Weights & Biases
jNO has first-class W&B support. Enabling it adds automatic metric logging, checkpoint artifacts, weight histograms, and Weave tracing with a single flag in jno.setup.
Enabling W&B
Pass wandb=True to jno.setup:
This calls wandb.init (project name defaults to the script filename stem), logs source code via run.log_code(), and initialises Weave tracing via weave.init("armbrul/jNO") if the weave package is installed.
To forward extra kwargs to wandb.init, pass a dict:
Any key not supplied falls back to the default (project → script stem, dir → run directory).
What gets logged automatically
| Source | W&B keys / type |
|---|---|
| Training loss (every step) | loss, constraint_0, constraint_1, … |
CheckpointCallback |
versioned checkpoint artifact |
| Weight histograms | weights/<model>/<layer> |
GradientNormsCallback |
explainability/gradient_norm/constraint_N |
CosSimilarityCallback |
explainability/cos_sim/i_j + heatmap image |
GradientAlignmentCallback |
explainability/gradient_alignment |
LossLandscapeCallback |
explainability/loss_landscape (heatmap image) |
Everything in the table below the first row requires the corresponding callback to be passed to solve().
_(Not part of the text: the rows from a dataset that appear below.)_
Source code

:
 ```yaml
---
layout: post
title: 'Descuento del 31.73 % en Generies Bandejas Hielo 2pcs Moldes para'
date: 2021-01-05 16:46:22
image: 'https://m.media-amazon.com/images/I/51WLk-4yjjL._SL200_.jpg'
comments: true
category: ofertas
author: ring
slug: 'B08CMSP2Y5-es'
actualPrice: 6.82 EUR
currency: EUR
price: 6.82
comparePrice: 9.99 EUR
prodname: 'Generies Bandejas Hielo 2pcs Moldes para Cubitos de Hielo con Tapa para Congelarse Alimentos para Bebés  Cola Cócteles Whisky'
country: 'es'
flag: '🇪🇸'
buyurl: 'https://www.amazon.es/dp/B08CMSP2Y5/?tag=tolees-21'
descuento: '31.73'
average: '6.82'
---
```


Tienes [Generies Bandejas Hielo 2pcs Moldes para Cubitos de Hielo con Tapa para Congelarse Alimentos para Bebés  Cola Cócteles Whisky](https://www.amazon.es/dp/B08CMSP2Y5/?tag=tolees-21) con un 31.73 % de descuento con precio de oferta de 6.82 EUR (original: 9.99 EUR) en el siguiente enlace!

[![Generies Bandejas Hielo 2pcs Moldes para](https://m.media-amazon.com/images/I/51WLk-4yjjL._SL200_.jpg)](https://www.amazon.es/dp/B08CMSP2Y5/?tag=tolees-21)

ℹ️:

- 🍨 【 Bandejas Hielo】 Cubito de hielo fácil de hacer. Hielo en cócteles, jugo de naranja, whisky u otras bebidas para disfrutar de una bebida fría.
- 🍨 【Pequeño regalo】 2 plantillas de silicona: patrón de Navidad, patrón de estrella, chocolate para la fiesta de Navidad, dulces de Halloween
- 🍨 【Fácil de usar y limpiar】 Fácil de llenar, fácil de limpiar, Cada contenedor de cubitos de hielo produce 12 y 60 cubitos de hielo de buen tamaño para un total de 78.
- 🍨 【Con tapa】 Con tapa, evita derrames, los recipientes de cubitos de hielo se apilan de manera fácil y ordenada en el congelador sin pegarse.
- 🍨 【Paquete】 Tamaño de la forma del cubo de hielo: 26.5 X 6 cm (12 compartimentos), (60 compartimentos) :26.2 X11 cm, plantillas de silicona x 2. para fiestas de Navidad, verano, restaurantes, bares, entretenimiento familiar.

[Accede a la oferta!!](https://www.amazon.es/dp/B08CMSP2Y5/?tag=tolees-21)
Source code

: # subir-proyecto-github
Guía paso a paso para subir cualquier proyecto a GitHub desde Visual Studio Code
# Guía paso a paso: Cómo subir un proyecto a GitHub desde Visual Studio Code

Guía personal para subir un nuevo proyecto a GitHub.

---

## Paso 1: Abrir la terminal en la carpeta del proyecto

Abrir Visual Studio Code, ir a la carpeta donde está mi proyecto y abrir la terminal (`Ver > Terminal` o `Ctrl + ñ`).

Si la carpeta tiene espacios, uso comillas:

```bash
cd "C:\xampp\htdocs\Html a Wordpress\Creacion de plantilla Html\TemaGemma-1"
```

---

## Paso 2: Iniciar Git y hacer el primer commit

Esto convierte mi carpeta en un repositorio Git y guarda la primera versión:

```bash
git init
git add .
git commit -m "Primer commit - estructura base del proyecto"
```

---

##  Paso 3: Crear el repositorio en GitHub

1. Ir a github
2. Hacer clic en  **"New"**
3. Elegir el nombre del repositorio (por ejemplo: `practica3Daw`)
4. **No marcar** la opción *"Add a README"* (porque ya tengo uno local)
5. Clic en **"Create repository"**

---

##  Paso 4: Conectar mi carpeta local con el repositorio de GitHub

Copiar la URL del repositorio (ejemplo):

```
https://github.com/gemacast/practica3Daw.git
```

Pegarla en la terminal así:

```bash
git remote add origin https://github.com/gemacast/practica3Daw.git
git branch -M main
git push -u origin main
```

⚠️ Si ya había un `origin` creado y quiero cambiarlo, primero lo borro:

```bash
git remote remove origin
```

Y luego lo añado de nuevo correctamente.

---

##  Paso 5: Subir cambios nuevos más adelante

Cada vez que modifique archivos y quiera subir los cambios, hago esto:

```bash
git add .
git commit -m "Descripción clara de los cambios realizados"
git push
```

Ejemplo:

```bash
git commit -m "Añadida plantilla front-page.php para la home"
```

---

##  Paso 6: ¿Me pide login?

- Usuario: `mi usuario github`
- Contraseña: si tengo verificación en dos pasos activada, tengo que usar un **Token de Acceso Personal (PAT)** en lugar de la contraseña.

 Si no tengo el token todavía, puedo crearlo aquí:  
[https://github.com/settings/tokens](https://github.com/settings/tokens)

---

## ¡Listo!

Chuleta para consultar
See Explainability for details on the explainability callbacks.
Checkpoint artifacts
When CheckpointCallback saves a checkpoint and a W&B run is active, it uploads the checkpoint directory as a versioned checkpoint artifact. The artifact metadata includes:
{
"epoch": 500,
"total_loss": 0.0023,
"individual_losses": [0.0019, 0.0004],
"checkpoint_dir": "/path/to/runs/checkpoints/500",
"timestamp": 1717000000.0,
}
cb = jno.callbacks.checkpoint(
directory=f"{dire}/checkpoints",
save_interval_epochs=500,
max_to_keep=3,
best_fn=lambda m: m["total_loss"],
)
crux.solve(5000, callbacks=[cb])
cb.close()
Alerts
Send a W&B alert from anywhere in your script:
from jno.utils.config import wandb_alert
wandb_alert("NaN detected", f"Loss exploded at epoch {epoch}", level="WARN")
level is one of "INFO", "WARN", "ERROR". The call is a no-op when no W&B run is active.
Helper functions
jno.utils.config exposes three thin wrappers used internally; you can call them directly if you need fine-grained control:
from jno.utils.config import get_wandb_run, wandb_log, wandb_log_model
# Check whether a run is active
run = get_wandb_run() # returns the wandb.Run or None
# Log arbitrary metrics at a specific step
wandb_log({"my_metric": 0.42}, step=1000)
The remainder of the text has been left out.